This book is divided into 12 chapters. Each chapter begins with a tutorial concerning a tactical theme and a walk through some grandmaster games. There then follow a set of exercises which should be mastered to prove that you have fully understood the tutorial. For each exercise you are prompted with a clue, which helps. Importantly I found a very wide range of games from a variety of grandmasters including Kramnik, Korchnoi and Topalov to name but a few.
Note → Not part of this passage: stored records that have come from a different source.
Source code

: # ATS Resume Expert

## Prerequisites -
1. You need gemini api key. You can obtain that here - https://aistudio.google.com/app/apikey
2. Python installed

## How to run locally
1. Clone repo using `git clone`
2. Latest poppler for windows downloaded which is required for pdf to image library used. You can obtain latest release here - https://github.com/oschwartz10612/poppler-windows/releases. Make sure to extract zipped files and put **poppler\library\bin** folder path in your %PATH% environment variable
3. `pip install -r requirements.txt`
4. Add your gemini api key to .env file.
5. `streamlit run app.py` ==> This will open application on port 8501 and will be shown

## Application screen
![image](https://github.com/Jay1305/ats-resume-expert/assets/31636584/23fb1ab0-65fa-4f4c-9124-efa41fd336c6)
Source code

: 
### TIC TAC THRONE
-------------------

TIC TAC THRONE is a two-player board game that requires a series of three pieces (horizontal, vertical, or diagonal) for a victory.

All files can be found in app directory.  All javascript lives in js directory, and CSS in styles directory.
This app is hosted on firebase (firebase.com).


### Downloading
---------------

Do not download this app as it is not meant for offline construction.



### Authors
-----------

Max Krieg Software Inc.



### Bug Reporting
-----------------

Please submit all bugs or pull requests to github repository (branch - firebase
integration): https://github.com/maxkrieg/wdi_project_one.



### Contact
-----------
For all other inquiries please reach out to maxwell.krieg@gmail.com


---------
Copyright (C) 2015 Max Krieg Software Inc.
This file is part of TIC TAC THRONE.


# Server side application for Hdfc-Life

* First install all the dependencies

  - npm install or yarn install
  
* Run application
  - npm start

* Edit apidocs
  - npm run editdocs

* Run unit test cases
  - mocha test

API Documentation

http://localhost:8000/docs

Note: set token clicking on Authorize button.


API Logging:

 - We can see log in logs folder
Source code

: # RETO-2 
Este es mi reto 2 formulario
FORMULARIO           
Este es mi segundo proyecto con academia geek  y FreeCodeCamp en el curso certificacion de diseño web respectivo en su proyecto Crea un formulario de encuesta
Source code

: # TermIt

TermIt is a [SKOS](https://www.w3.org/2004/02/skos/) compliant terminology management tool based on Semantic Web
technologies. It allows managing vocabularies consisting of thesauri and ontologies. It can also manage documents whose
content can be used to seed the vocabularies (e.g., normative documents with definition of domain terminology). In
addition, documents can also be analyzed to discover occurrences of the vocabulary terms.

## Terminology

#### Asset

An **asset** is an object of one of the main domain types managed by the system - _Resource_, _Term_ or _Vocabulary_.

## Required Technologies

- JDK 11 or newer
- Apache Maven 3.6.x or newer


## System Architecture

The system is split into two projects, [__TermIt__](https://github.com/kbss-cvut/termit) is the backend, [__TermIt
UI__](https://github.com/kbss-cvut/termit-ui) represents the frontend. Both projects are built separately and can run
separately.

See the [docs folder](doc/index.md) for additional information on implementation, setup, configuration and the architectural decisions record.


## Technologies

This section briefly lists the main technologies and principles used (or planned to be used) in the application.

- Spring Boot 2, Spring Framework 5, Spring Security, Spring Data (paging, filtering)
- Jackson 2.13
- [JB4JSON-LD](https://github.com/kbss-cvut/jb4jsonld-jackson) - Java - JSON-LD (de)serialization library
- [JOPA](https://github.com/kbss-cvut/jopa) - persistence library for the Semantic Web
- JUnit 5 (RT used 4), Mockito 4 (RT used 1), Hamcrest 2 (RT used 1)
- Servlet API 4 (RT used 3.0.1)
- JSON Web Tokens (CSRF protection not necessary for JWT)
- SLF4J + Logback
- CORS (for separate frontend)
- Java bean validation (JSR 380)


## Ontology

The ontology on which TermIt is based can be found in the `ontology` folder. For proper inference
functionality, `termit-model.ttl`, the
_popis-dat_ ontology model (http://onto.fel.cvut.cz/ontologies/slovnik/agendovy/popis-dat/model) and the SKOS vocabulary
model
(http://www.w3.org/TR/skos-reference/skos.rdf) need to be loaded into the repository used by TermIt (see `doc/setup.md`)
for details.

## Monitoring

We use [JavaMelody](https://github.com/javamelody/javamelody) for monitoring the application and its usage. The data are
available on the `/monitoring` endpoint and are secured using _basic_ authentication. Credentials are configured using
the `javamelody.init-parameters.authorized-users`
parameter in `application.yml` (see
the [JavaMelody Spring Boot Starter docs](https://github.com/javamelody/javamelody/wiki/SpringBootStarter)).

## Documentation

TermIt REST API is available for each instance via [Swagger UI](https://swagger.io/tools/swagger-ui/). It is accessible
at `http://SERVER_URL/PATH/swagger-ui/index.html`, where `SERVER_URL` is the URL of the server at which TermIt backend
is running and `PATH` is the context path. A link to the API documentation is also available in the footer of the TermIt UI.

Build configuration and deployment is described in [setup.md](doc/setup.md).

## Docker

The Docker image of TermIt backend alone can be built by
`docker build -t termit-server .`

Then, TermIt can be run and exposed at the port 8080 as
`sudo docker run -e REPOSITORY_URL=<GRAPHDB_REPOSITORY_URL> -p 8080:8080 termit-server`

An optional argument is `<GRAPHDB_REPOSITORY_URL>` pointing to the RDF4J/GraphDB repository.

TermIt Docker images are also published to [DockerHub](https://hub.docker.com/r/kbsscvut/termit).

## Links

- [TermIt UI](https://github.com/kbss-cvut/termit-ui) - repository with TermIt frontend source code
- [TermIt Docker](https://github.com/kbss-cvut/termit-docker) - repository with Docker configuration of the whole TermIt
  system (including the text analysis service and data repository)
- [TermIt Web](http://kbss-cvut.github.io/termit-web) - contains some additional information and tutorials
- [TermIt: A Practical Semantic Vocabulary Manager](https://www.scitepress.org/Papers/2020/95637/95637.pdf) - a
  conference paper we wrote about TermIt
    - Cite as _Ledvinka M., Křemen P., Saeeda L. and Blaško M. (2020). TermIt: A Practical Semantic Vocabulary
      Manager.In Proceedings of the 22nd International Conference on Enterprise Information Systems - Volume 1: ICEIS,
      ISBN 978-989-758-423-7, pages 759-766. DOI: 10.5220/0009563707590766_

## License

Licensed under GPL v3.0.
I especially enjoyed the chapters on "Brute Force Combnations" and "Defensive Forcing Moves" because I found them most challenging ... Chapter 1: "Stock Forcing Moves" and Chapter 2: "Stock Mating Attacks" should provide the average club player with some excellent tacticial problems and are good for a general "sharpening up". Whereas other chapters e.g. Chapter 6: "Quiet Forcing Moves" are more subtle and require a high level of calculation.

Throughout this book the message is clear, cold and calulated logic wins the day. This logic is akin to the logic that computers employ to solve problems, and if there is a forcing combination to be found then the computer will find it. Hertan believes that average players can improve by simply training themselves to think more tactically by finding the most promising set of forcing moves in any given position, which is reflected in the chapter headings.

Although a little pricey this book is definitely worth investing in and will bring about improvement in your games ...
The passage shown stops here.